▶ **Directions**
In the data below, find the line that contains "- [Entity Framework" and the line that contains "### Running the Application from Visual". Copy both, plus every line between them, exactly.

▶ **Listed records**
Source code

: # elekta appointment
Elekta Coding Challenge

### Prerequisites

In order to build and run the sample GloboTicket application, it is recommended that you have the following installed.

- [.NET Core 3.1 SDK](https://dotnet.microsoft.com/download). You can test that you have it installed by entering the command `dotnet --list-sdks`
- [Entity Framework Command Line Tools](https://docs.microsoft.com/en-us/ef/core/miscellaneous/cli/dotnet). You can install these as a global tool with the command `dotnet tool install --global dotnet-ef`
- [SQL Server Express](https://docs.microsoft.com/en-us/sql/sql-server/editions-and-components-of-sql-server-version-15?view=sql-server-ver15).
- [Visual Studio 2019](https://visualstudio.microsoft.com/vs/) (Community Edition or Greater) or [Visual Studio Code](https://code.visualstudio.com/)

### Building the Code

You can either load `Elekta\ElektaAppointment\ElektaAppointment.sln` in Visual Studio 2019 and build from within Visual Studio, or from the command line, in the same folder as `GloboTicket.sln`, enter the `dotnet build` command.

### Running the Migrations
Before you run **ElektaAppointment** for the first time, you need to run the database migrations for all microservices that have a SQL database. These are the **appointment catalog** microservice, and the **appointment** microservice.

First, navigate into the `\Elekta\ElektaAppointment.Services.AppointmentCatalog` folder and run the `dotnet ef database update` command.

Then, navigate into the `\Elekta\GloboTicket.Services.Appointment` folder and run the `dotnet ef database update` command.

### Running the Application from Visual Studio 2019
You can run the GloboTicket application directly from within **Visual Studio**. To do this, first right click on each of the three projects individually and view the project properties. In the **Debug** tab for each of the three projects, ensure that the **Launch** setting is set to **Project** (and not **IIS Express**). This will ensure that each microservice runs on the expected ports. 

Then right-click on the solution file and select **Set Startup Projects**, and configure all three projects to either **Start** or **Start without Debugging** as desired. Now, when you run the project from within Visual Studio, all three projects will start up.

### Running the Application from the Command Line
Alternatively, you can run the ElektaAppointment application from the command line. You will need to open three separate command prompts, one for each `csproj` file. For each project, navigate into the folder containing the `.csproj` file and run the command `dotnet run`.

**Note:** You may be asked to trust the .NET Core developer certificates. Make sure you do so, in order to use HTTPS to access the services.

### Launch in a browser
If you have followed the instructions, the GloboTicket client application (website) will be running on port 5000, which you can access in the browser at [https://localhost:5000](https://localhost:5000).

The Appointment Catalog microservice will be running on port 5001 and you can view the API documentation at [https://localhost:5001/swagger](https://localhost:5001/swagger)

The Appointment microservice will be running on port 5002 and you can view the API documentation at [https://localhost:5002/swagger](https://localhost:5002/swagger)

▶ **Written answer**
- [Entity Framework Command Line Tools](https://docs.microsoft.com/en-us/ef/core/miscellaneous/cli/dotnet). You can install these as a global tool with the command `dotnet tool install --global dotnet-ef`
- [SQL Server Express](https://docs.microsoft.com/en-us/sql/sql-server/editions-and-components-of-sql-server-version-15?view=sql-server-ver15).
- [Visual Studio 2019](https://visualstudio.microsoft.com/vs/) (Community Edition or Greater) or [Visual Studio Code](https://code.visualstudio.com/)

### Building the Code

You can either load `Elekta\ElektaAppointment\ElektaAppointment.sln` in Visual Studio 2019 and build from within Visual Studio, or from the command line, in the same folder as `GloboTicket.sln`, enter the `dotnet build` command.

### Running the Migrations
Before you run **ElektaAppointment** for the first time, you need to run the database migrations for all microservices that have a SQL database. These are the **appointment catalog** microservice, and the **appointment** microservice.

First, navigate into the `\Elekta\ElektaAppointment.Services.AppointmentCatalog` folder and run the `dotnet ef database update` command.

Then, navigate into the `\Elekta\GloboTicket.Services.Appointment` folder and run the `dotnet ef database update` command.

### Running the Application from Visual Studio 2019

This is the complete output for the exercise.